Task → Each line of the listing where the string "your" appears is to be identified and copied.

Source material →
===

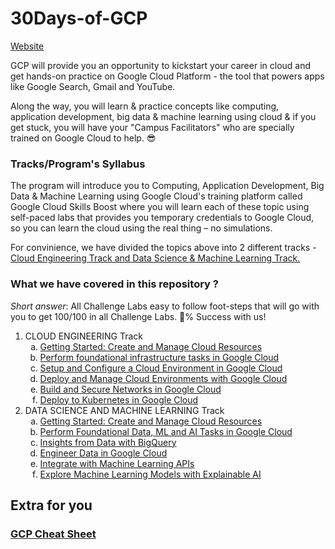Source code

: # 30Days-of-GCP

[Website](<(https://events.withgoogle.com/30daysofgooglecloud/)>) 

GCP will provide you an opportunity to kickstart your career in cloud and get hands-on practice on Google Cloud Platform - the tool that powers apps like Google Search, Gmail and YouTube.

Along the way, you will learn & practice concepts like computing, application development, big data & machine learning using cloud & if you get stuck, you will have your "Campus Facilitators" who are specially trained on Google Cloud to help. 😎

### Tracks/Program's Syllabus

The program will introduce you to Computing, Application Development, Big Data & Machine Learning using Google Cloud's training platform called Google Cloud Skills Boost where you will learn each of these topic using self-paced labs that provides you temporary credentials to Google Cloud, so you can learn the cloud using the real thing – no simulations.

For convinience, we have divided the topics above into 2 different tracks - [Cloud Engineering Track and Data Science & Machine Learning Track.](https://events.withgoogle.com/30daysofgooglecloud/program-syllabus/#content)

### What we have covered in this repository ?

_Short answer_: All Challenge Labs easy to follow foot-steps that will go with you to get 100/100 in all Challenge Labs. 💯% Success with us!

<ol>
  <li>CLOUD ENGINEERING Track
  <ol type="a">
    <li><a href="https://google.qwiklabs.com/quests/120">Getting Started: Create and Manage Cloud Resources</a></li>
    <li><a href="https://google.qwiklabs.com/quests/118">Perform foundational infrastructure tasks in Google Cloud</a></li>
    <li><a href="https://google.qwiklabs.com/quests/119">Setup and Configure a Cloud Environment in Google Cloud</a></li>
    <li><a href="https://google.qwiklabs.com/quests/121">Deploy and Manage Cloud Environments with Google Cloud</a></li>
    <li><a href="https://google.qwiklabs.com/quests/128">Build and Secure Networks in Google Cloud</a></li>
    <li><a href="https://google.qwiklabs.com/quests/116">Deploy to Kubernetes in Google Cloud</a></li>
  </ol></li>
  <li>DATA SCIENCE AND MACHINE LEARNING Track
    <ol type="a">
    <li><a href="https://google.qwiklabs.com/quests/120">Getting Started: Create and Manage Cloud Resources</a></li>
    <li><a href="https://google.qwiklabs.com/quests/117">Perform Foundational Data, ML and AI Tasks in Google Cloud</a></li>
    <li><a href="https://google.qwiklabs.com/quests/123">Insights from Data with BigQuery</a></li>
    <li><a href="https://google.qwiklabs.com/quests/132">Engineer Data in Google Cloud</a></li>
    <li><a href="https://google.qwiklabs.com/quests/136">Integrate with Machine Learning APIs</a></li>
    <li><a href="https://google.qwiklabs.com/quests/126">Explore Machine Learning Models with Explainable AI</a></li>
  </ol></li>
  </ol>
  
## Extra for you

### [GCP Cheat Sheet](https://gist.github.com/koolgokul22/1f7a3e2b86978282b52223ad5bf149a9)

===

Worked solution →
GCP will provide you an opportunity to kickstart your career in cloud and get hands-on practice on Google Cloud Platform - the tool that powers apps like Google Search, Gmail and YouTube.
Along the way, you will learn & practice concepts like computing, application development, big data & machine learning using cloud & if you get stuck, you will have your "Campus Facilitators" who are specially trained on Google Cloud to help. 😎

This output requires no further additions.